After Umm Kulthum was born, she was raised under the supervision of her sister Aisha "with kindness and gentleness". When she became old enough for marriage, caliph Umar asked for Umm Kulthum's hand, but Aisha refused consent. Her emissary explained to the Caliph: "You are rough and ready. How will it be with Umm Kulthum if she disobeys you and you beat her? You will have taken Abu Bakr's place in a way that does not suit you."

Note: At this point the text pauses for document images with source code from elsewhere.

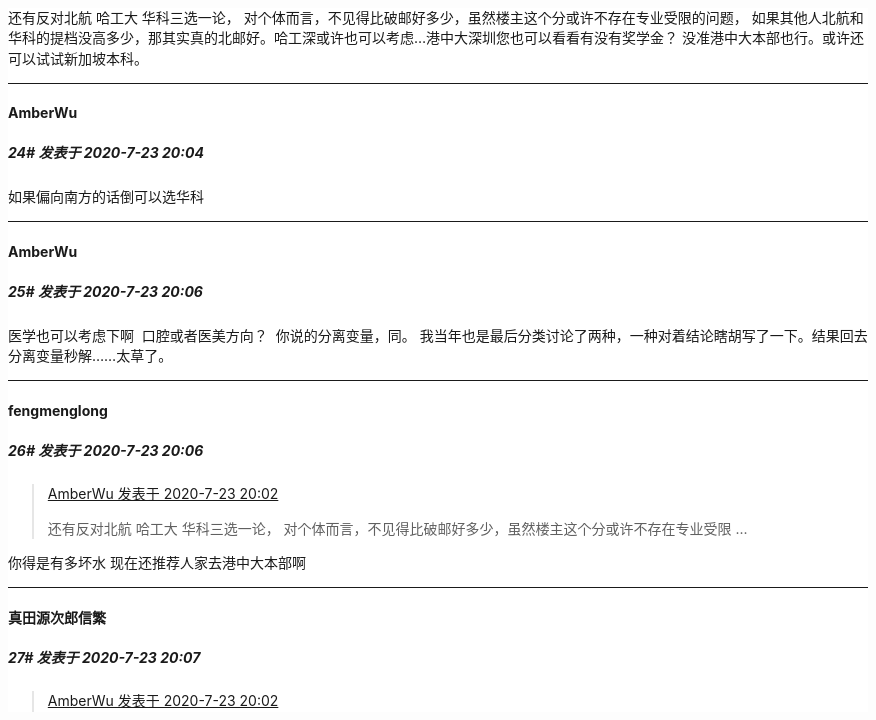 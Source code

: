 
还有反对北航 哈工大 华科三选一论， 对个体而言，不见得比破邮好多少，虽然楼主这个分或许不存在专业受限的问题， 如果其他人北航和华科的提档没高多少，那其实真的北邮好。哈工深或许也可以考虑…港中大深圳您也可以看看有没有奖学金？ 没准港中大本部也行。或许还可以试试新加坡本科。







*****

####  AmberWu  
##### 24#       发表于 2020-7-23 20:04




如果偏向南方的话倒可以选华科







*****

####  AmberWu  
##### 25#       发表于 2020-7-23 20:06




医学也可以考虑下啊  口腔或者医美方向？  你说的分离变量，同。 我当年也是最后分类讨论了两种，一种对着结论瞎胡写了一下。结果回去分离变量秒解……太草了。







*****

####  fengmenglong  
##### 26#       发表于 2020-7-23 20:06



<blockquote><a href="httphttps://bbs.saraba1st.com/2b/forum.php?mod=redirect&amp;goto=findpost&amp;pid=48196776&amp;ptid=1950920" target="_blank">AmberWu 发表于 2020-7-23 20:02</a>

还有反对北航 哈工大 华科三选一论， 对个体而言，不见得比破邮好多少，虽然楼主这个分或许不存在专业受限 ...</blockquote>
你得是有多坏水 现在还推荐人家去港中大本部啊







*****

####  真田源次郎信繁  
##### 27#       发表于 2020-7-23 20:07



<blockquote><a href="httphttps://bbs.saraba1st.com/2b/forum.php?mod=redirect&amp;goto=findpost&amp;pid=48196776&amp;ptid=1950920" target="_blank">AmberWu 发表于 2020-7-23 20:02</a>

Umm Kulthum was eventually married to her father's cousin and close associate Talha, who was over forty years older than her. From the marriage she had two sons and one daughter, named respectively: Zakariyya, Yusuf (who died in infancy) and 'Aisha. Talha was then killed during the Battle of the Camel in 656. Umm Kulthum then accompanied Aisha on a pilgrimage to Mecca while she was still in her waiting period.

Thereafter she married Abdur-Rahman ibn Abdullah al-Makhzumi. They had two sons and two daughters: Ibrahim al-Ahwal, Musa, Umm Humayd and Umm Uthman.

Aisha sent Salim, a grandson of Umar to her sister Umm Kulthum when he was of suckling age, with the instruction to breastfeed him ten times so that Aisha would be considered his foster-aunt, but he fell ill after she nursed him three times so she could not continue it. So the foster-relationship was therefore incomplete, and Salim did not become eligible to see Aisha unveiled.

==Legacy==

Umm Kulthum was a Tabi'iyya. She narrated hadith from Aisha, of which some were collected by al-Bukhari, Muslim, al-Nasa'i and Ibn Majah.